● RECORDS SHOWN:
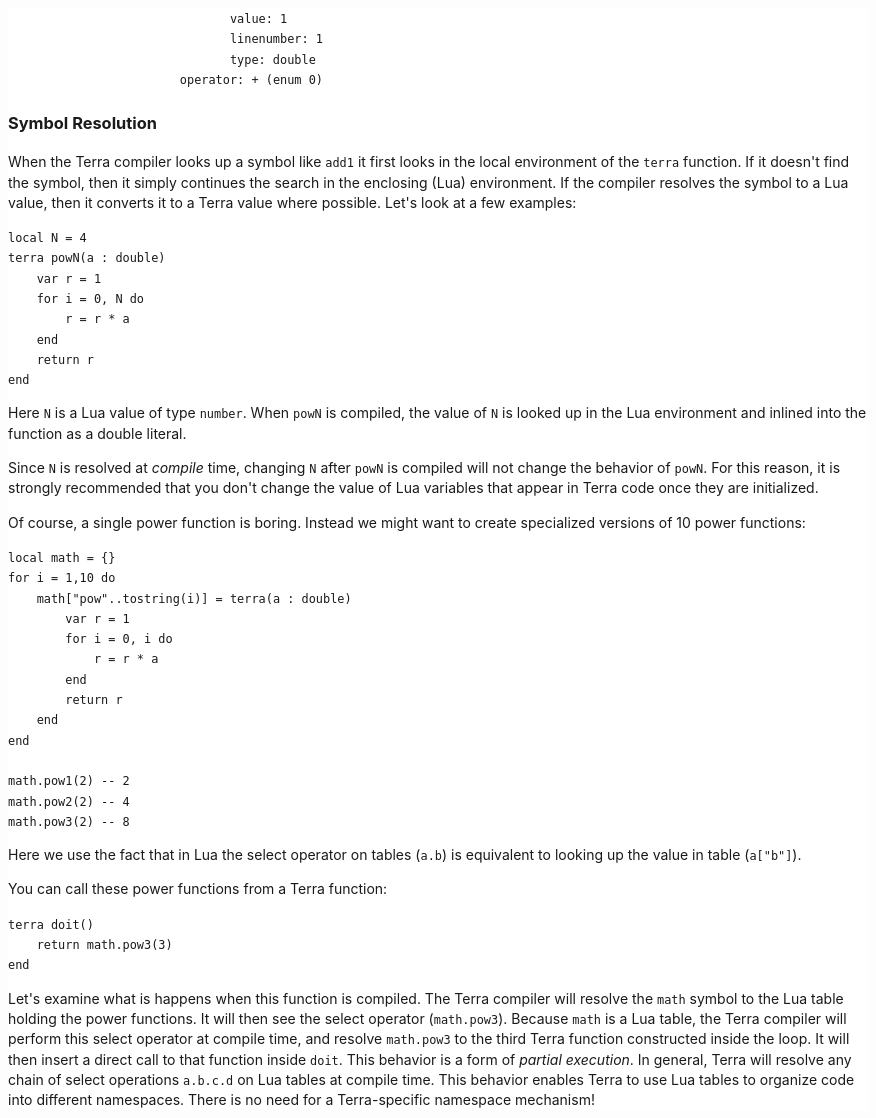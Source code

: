                                    value: 1
                                   linenumber: 1
                                   type: double
                            operator: + (enum 0)

### Symbol Resolution ###

When the Terra compiler looks up a symbol like `add1` it first looks in the local environment of the `terra` function. If it doesn't find the symbol, then it simply continues the search in the enclosing (Lua) environment. If the compiler resolves the symbol to a Lua value, then it converts it to a Terra value where possible. Let's look at a few examples:

    local N = 4
    terra powN(a : double)
        var r = 1
        for i = 0, N do
            r = r * a
        end
        return r
    end

Here `N` is a Lua value of type `number`. When `powN` is compiled, the value of `N` is looked up in the Lua environment and inlined into the function as a double literal. 

Since `N` is resolved at _compile_ time, changing `N` after `powN` is compiled will not change the behavior of `powN`.  For this reason, it is strongly recommended that you don't change the value of Lua variables that appear in Terra code once they are initialized.

Of course, a single power function is boring. Instead we might want to create specialized versions of 10 power functions:
    
    local math = {}
    for i = 1,10 do
        math["pow"..tostring(i)] = terra(a : double)
            var r = 1
            for i = 0, i do
                r = r * a
            end
            return r
        end
    end
    
    math.pow1(2) -- 2
    math.pow2(2) -- 4
    math.pow3(2) -- 8
    
Here we use the fact that in Lua the select operator on tables (`a.b`) is equivalent to looking up the value in table (`a["b"]`).

You can call these power functions from a Terra function:

    terra doit()
        return math.pow3(3) 
    end
    
Let's examine what is happens when this function is compiled. The Terra compiler will resolve the `math` symbol to the Lua table holding the power functions. It will then see the select operator (`math.pow3`). Because `math` is a Lua table, the Terra compiler will perform this select operator at compile time, and resolve `math.pow3` to the third Terra function constructed inside the loop.  It will then insert a direct call to that function inside `doit`. This behavior is a form of _partial execution_. In general, Terra will resolve any chain of select operations `a.b.c.d` on Lua tables at compile time. This behavior enables Terra to use Lua tables to organize code into different namespaces. There is no need for a Terra-specific namespace mechanism!
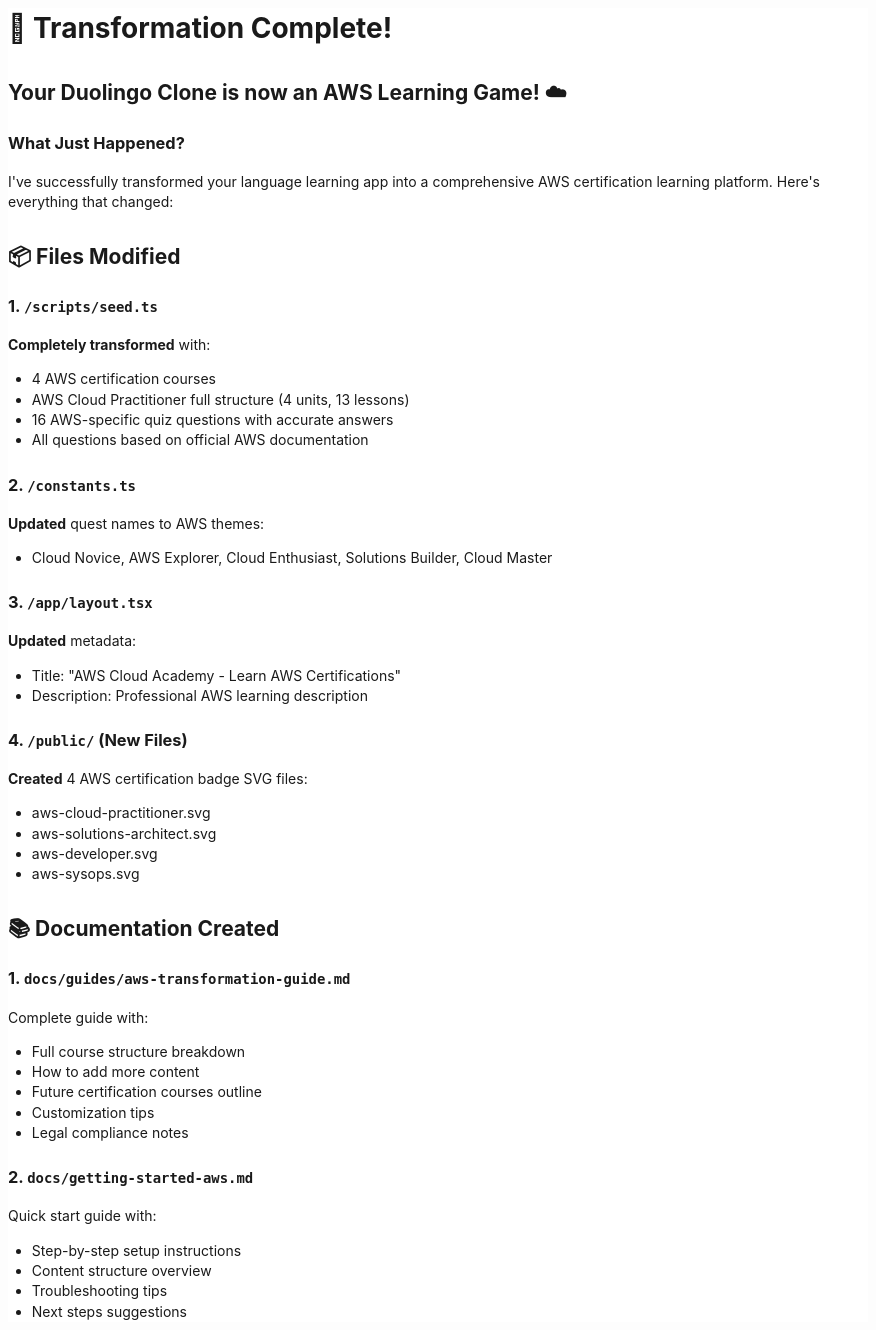 # 🎉 Transformation Complete!

## Your Duolingo Clone is now an AWS Learning Game! ☁️

### What Just Happened?

I've successfully transformed your language learning app into a comprehensive AWS certification learning platform. Here's everything that changed:

## 📦 Files Modified

### 1. `/scripts/seed.ts`
**Completely transformed** with:
- 4 AWS certification courses
- AWS Cloud Practitioner full structure (4 units, 13 lessons)
- 16 AWS-specific quiz questions with accurate answers
- All questions based on official AWS documentation

### 2. `/constants.ts`
**Updated** quest names to AWS themes:
- Cloud Novice, AWS Explorer, Cloud Enthusiast, Solutions Builder, Cloud Master

### 3. `/app/layout.tsx`
**Updated** metadata:
- Title: "AWS Cloud Academy - Learn AWS Certifications"
- Description: Professional AWS learning description

### 4. `/public/` (New Files)
**Created** 4 AWS certification badge SVG files:
- aws-cloud-practitioner.svg
- aws-solutions-architect.svg
- aws-developer.svg
- aws-sysops.svg

## 📚 Documentation Created

### 1. `docs/guides/aws-transformation-guide.md`
Complete guide with:
- Full course structure breakdown
- How to add more content
- Future certification courses outline
- Customization tips
- Legal compliance notes

### 2. `docs/getting-started-aws.md`
Quick start guide with:
- Step-by-step setup instructions
- Content structure overview
- Troubleshooting tips
- Next steps suggestions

● WORK TO COMPLETE:
From the material above, set down exactly the lines starting at the one with "linenumber: 1" and ending at the one with "for i = 1,10 do", end lines included.

● SOLVED PROBLEM:
                                   linenumber: 1
                                   type: double
                            operator: + (enum 0)

### Symbol Resolution ###

When the Terra compiler looks up a symbol like `add1` it first looks in the local environment of the `terra` function. If it doesn't find the symbol, then it simply continues the search in the enclosing (Lua) environment. If the compiler resolves the symbol to a Lua value, then it converts it to a Terra value where possible. Let's look at a few examples:

    local N = 4
    terra powN(a : double)
        var r = 1
        for i = 0, N do
            r = r * a
        end
        return r
    end

Here `N` is a Lua value of type `number`. When `powN` is compiled, the value of `N` is looked up in the Lua environment and inlined into the function as a double literal. 

Since `N` is resolved at _compile_ time, changing `N` after `powN` is compiled will not change the behavior of `powN`.  For this reason, it is strongly recommended that you don't change the value of Lua variables that appear in Terra code once they are initialized.

Of course, a single power function is boring. Instead we might want to create specialized versions of 10 power functions:
    
    local math = {}
    for i = 1,10 do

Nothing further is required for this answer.